▶ _PROBLEM TO WORK ON_: Gather all lines in the entries below that include the word "lanzamiento".
----------------
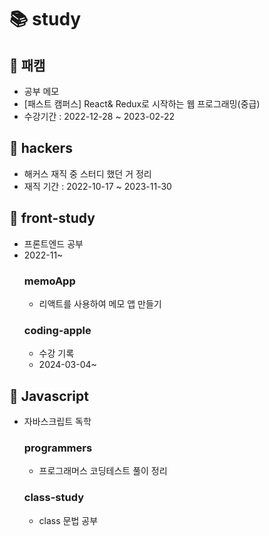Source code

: # 📚 study

## 📌 패캠
- 공부 메모
- [패스트 캠퍼스] React& Redux로 시작하는 웹 프로그래밍(중급)
- 수강기간 : 2022-12-28 ~ 2023-02-22

## 📌 hackers
- 해커스 재직 중 스터디 했던 거 정리
- 재직 기간 : 2022-10-17 ~ 2023-11-30

## 📌 front-study
- 프론트엔드 공부
- 2022-11~
  ### memoApp
  - 리액트를 사용하여 메모 앱 만들기
  ### coding-apple
  - 수강 기록
  - 2024-03-04~ 
## 📌 Javascript
- 자바스크립트 독학
  ### programmers
  - 프로그래머스 코딩테스트 풀이 정리
  ### class-study
  - class 문법 공부
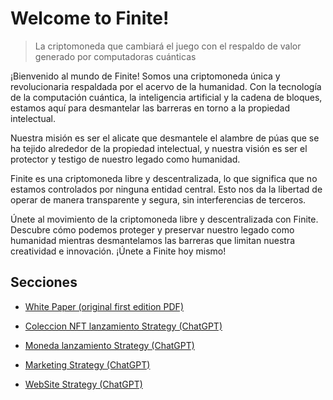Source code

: # Welcome to Finite! 
>  La criptomoneda que cambiará el juego con el respaldo de valor generado por computadoras cuánticas

¡Bienvenido al mundo de Finite! Somos una criptomoneda única y revolucionaria respaldada por el acervo de la humanidad. Con la tecnología de la computación cuántica, la inteligencia artificial y la cadena de bloques, estamos aquí para desmantelar las barreras en torno a la propiedad intelectual.

Nuestra misión es ser el alicate que desmantele el alambre de púas que se ha tejido alrededor de la propiedad intelectual, y nuestra visión es ser el protector y testigo de nuestro legado como humanidad.


Finite es una criptomoneda libre y descentralizada, lo que significa que no estamos controlados por ninguna entidad central. Esto nos da la libertad de operar de manera transparente y segura, sin interferencias de terceros.

Únete al movimiento de la criptomoneda libre y descentralizada con Finite. Descubre cómo podemos proteger y preservar nuestro legado como humanidad mientras desmantelamos las barreras que limitan nuestra creatividad e innovación. ¡Únete a Finite hoy mismo!

## Secciones

+ [White Paper (original first edition PDF)](https://github.com/PabloMartinezAngerosa/Finite/blob/main/white_paper/Finite_White_Paper_original.pdf)

+ [Coleccion NFT lanzamiento Strategy (ChatGPT)](https://github.com/PabloMartinezAngerosa/Finite/blob/main/strategy/NFT_COLECCION_LANZAMIENTO_STRATEGY.md)

+ [Moneda lanzamiento Strategy (ChatGPT)](https://github.com/PabloMartinezAngerosa/Finite/blob/main/strategy/FINITE_MONEDA_LANZAMIENTO.md)

+  [Marketing Strategy (ChatGPT)](https://github.com/PabloMartinezAngerosa/Finite/blob/main/strategy/MARKETING_STRATEGY.md)

+ [WebSite Strategy (ChatGPT)](https://github.com/PabloMartinezAngerosa/Finite/blob/main/strategy/WEBSITE_STRATEGY.md)



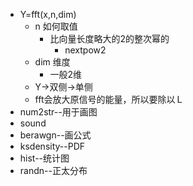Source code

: * Y=fft(x,n,dim)
	* n 如何取值
		* 比向量长度略大的2的整次幂的
			* nextpow2
	* dim 维度
		* 一般2维
	* Y->双侧->单侧
	* fft会放大原信号的能量，所以要除以Ｌ
* num2str--用于画图
* sound
* berawgn--画公式
* ksdensity--PDF
* hist--统计图
* randn--正太分布
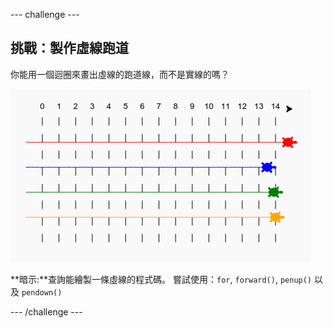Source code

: --- challenge ---

## 挑戰：製作虛線跑道

你能用一個迴圈來畫出虛線的跑道線，而不是實線的嗎？

![截圖](images/race-finished.png)

**暗示:**查詢能繪製一條虛線的程式碼。 嘗試使用：`for`, `forward()`, `penup()` 以及 `pendown()`

--- /challenge ---
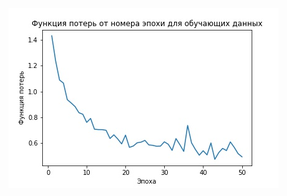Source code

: ![Image alt](https://github.com/anastasiagorbunovaso/Neural-networks/blob/master/%D0%97%D0%B0%D0%B2%D0%B8%D1%81%D0%B8%D0%BC%D0%BE%D1%81%D1%82%D1%8C%20%D1%84%D1%83%D0%BD%D0%BA%D1%86%D0%B8%D0%B8%20%D0%BF%D0%BE%D1%82%D0%B5%D1%80%D1%8C%20%D0%BE%D1%82%20%D0%BD%D0%BE%D0%BC%D0%B5%D1%80%D0%B0%20%D1%8D%D0%BF%D0%BE%D1%85%D0%B8%20%D0%B4%D0%BB%D1%8F%20%D0%BE%D0%B1%D1%83%D1%87%D0%B0%D1%8E%D1%89%D0%B8%D1%85%20%D0%B4%D0%B0%D0%BD%D0%BD%D1%8B%D1%85.jpg)
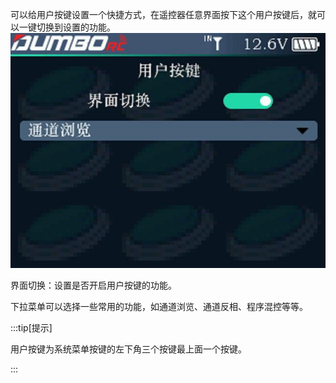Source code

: 可以给用户按键设置一个快捷方式，在遥控器任意界面按下这个用户按键后，就可以一键切换到设置的功能。![](../pic/471.jpg)

界面切换：设置是否开启用户按键的功能。

下拉菜单可以选择一些常用的功能，如通道浏览、通道反相、程序混控等等。

:::tip[提示]

用户按键为系统菜单按键的左下角三个按键最上面一个按键。

:::
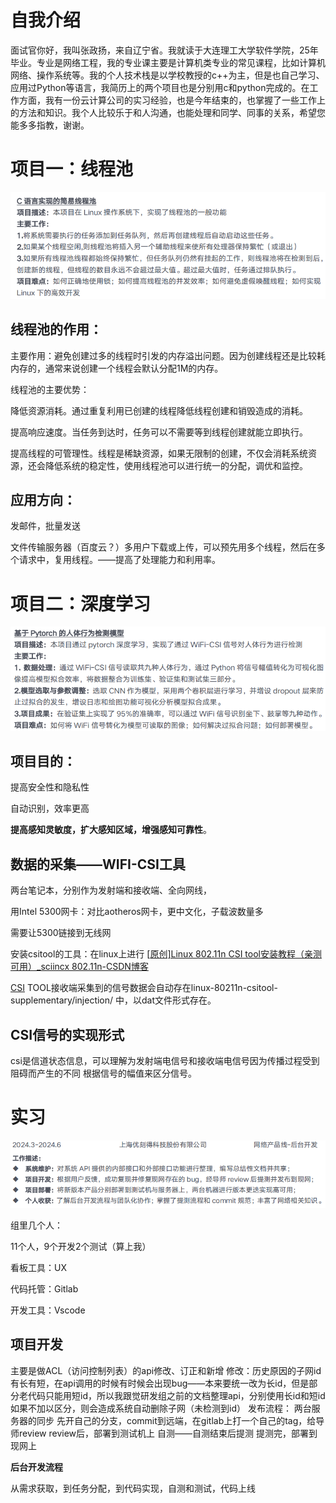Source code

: # 自我介绍
面试官你好，我叫张政扬，来自辽宁省。我就读于大连理工大学软件学院，25年毕业。专业是网络工程，我的专业课主要是计算机类专业的常见课程，比如计算机网络、操作系统等。我的个人技术栈是以学校教授的c++为主，但是也自己学习、应用过Python等语言，我简历上的两个项目也是分别用c和python完成的。在工作方面，我有一份云计算公司的实习经验，也是今年结束的，也掌握了一些工作上的方法和知识。我个人比较乐于和人沟通，也能处理和同学、同事的关系，希望您能多多指教，谢谢。
# 项目一：线程池

![tmp96B4](.\graph\tmp96B4.png)

## 线程池的作用：

主要作用：避免创建过多的线程时引发的内存溢出问题。因为创建线程还是比较耗内存的，通常来说创建一个线程会默认分配1M的内存。

线程池的主要优势：

降低资源消耗。通过重复利用已创建的线程降低线程创建和销毁造成的消耗。

提高响应速度。当任务到达时，任务可以不需要等到线程创建就能立即执行。

提高线程的可管理性。线程是稀缺资源，如果无限制的创建，不仅会消耗系统资源，还会降低系统的稳定性，使用线程池可以进行统一的分配，调优和监控。

## 应用方向：

发邮件，批量发送

文件传输服务器（百度云？）多用户下载或上传，可以预先用多个线程，然后在多个请求中，复用线程。——提高了处理能力和利用率。

# 项目二：深度学习

![tmpDC01](.\graph\tmpDC01.png)

## 项目目的：

提高安全性和隐私性

自动识别，效率更高

**提高感知灵敏度，扩大感知区域，增强感知可靠性**。

## 数据的采集——WIFI-CSI工具

两台笔记本，分别作为发射端和接收端、全向网线，

用Intel 5300网卡：对比aotheros网卡，更中文化，子载波数量多

需要让5300链接到无线网

安装csitool的工具：在linux上进行 [[原创\]Linux 802.11n CSI tool安装教程（亲测可用）_sciincx 802.11n-CSDN博客](https://blog.csdn.net/u014645508/article/details/81359409#comments_22229145)

[CSI](https://so.csdn.net/so/search?q=CSI&spm=1001.2101.3001.7020) TOOL接收端采集到的信号数据会自动存在linux-80211n-csitool-supplementary/injection/ 中，以dat文件形式存在。
## CSI信号的实现形式
csi是信道状态信息，可以理解为发射端电信号和接收端电信号因为传播过程受到阻碍而产生的不同
根据信号的幅值来区分信号。
# 实习

![Quicker_20240813_163424](.\graph\Quicker_20240813_163424.png)

组里几个人：

11个人，9个开发2个测试（算上我）

看板工具：UX

代码托管：Gitlab

开发工具：Vscode
## 项目开发
主要是做ACL（访问控制列表）的api修改、订正和新增
修改：历史原因的子网id有长有短，在api调用的时候有时候会出现bug——本来要统一改为长id，但是部分老代码只能用短id，所以我跟觉研发组之前的文档整理api，分别使用长id和短id
如果不加以区分，则会造成系统自动删除子网（未检测到id）
发布流程：
两台服务器的同步
先开自己的分支，commit到远端，在gitlab上打一个自己的tag，给导师review
review后，部署到测试机上
自测——自测结束后提测
提测完，部署到现网上

**后台开发流程**

从需求获取，到任务分配，到代码实现，自测和测试，代码上线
----------------
▶ _ANSWER FOR THIS EXERCISE_:
+ [Coleccion NFT lanzamiento Strategy (ChatGPT)](https://github.com/PabloMartinezAngerosa/Finite/blob/main/strategy/NFT_COLECCION_LANZAMIENTO_STRATEGY.md)
+ [Moneda lanzamiento Strategy (ChatGPT)](https://github.com/PabloMartinezAngerosa/Finite/blob/main/strategy/FINITE_MONEDA_LANZAMIENTO.md)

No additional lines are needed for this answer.